• Task directions
Return all the lines below exactly as written. Drop every picture.

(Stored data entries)
▼

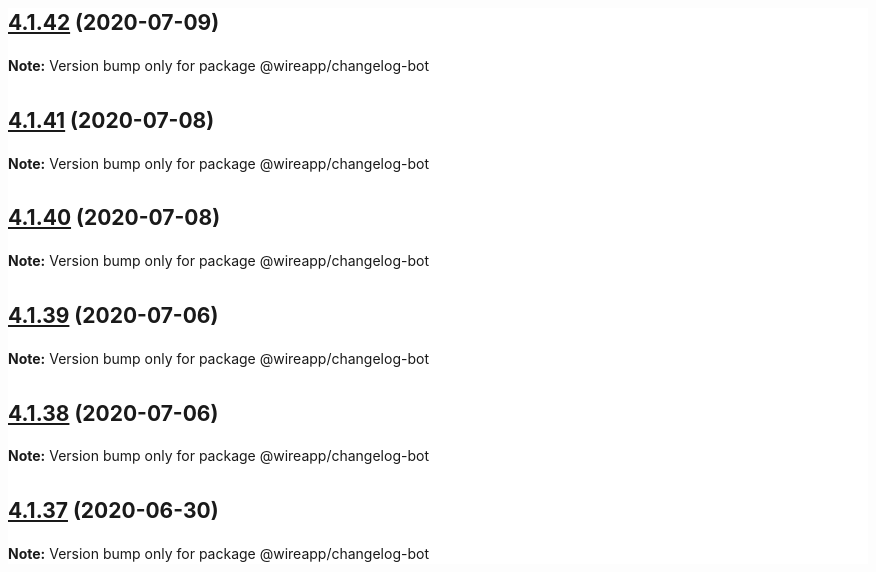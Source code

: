 


## [4.1.42](https://github.com/wireapp/wire-web-packages/tree/main/packages/changelog-bot/compare/@wireapp/changelog-bot@4.1.41...@wireapp/changelog-bot@4.1.42) (2020-07-09)

**Note:** Version bump only for package @wireapp/changelog-bot





## [4.1.41](https://github.com/wireapp/wire-web-packages/tree/main/packages/changelog-bot/compare/@wireapp/changelog-bot@4.1.40...@wireapp/changelog-bot@4.1.41) (2020-07-08)

**Note:** Version bump only for package @wireapp/changelog-bot





## [4.1.40](https://github.com/wireapp/wire-web-packages/tree/main/packages/changelog-bot/compare/@wireapp/changelog-bot@4.1.39...@wireapp/changelog-bot@4.1.40) (2020-07-08)

**Note:** Version bump only for package @wireapp/changelog-bot





## [4.1.39](https://github.com/wireapp/wire-web-packages/tree/main/packages/changelog-bot/compare/@wireapp/changelog-bot@4.1.38...@wireapp/changelog-bot@4.1.39) (2020-07-06)

**Note:** Version bump only for package @wireapp/changelog-bot





## [4.1.38](https://github.com/wireapp/wire-web-packages/tree/main/packages/changelog-bot/compare/@wireapp/changelog-bot@4.1.37...@wireapp/changelog-bot@4.1.38) (2020-07-06)

**Note:** Version bump only for package @wireapp/changelog-bot





## [4.1.37](https://github.com/wireapp/wire-web-packages/tree/main/packages/changelog-bot/compare/@wireapp/changelog-bot@4.1.36...@wireapp/changelog-bot@4.1.37) (2020-06-30)

**Note:** Version bump only for package @wireapp/changelog-bot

▲

• Task solution
Source code

: 


## [4.1.42](https://github.com/wireapp/wire-web-packages/tree/main/packages/changelog-bot/compare/@wireapp/changelog-bot@4.1.41...@wireapp/changelog-bot@4.1.42) (2020-07-09)

**Note:** Version bump only for package @wireapp/changelog-bot





## [4.1.41](https://github.com/wireapp/wire-web-packages/tree/main/packages/changelog-bot/compare/@wireapp/changelog-bot@4.1.40...@wireapp/changelog-bot@4.1.41) (2020-07-08)

**Note:** Version bump only for package @wireapp/changelog-bot





## [4.1.40](https://github.com/wireapp/wire-web-packages/tree/main/packages/changelog-bot/compare/@wireapp/changelog-bot@4.1.39...@wireapp/changelog-bot@4.1.40) (2020-07-08)

**Note:** Version bump only for package @wireapp/changelog-bot





## [4.1.39](https://github.com/wireapp/wire-web-packages/tree/main/packages/changelog-bot/compare/@wireapp/changelog-bot@4.1.38...@wireapp/changelog-bot@4.1.39) (2020-07-06)

**Note:** Version bump only for package @wireapp/changelog-bot





## [4.1.38](https://github.com/wireapp/wire-web-packages/tree/main/packages/changelog-bot/compare/@wireapp/changelog-bot@4.1.37...@wireapp/changelog-bot@4.1.38) (2020-07-06)

**Note:** Version bump only for package @wireapp/changelog-bot





## [4.1.37](https://github.com/wireapp/wire-web-packages/tree/main/packages/changelog-bot/compare/@wireapp/changelog-bot@4.1.36...@wireapp/changelog-bot@4.1.37) (2020-06-30)

**Note:** Version bump only for package @wireapp/changelog-bot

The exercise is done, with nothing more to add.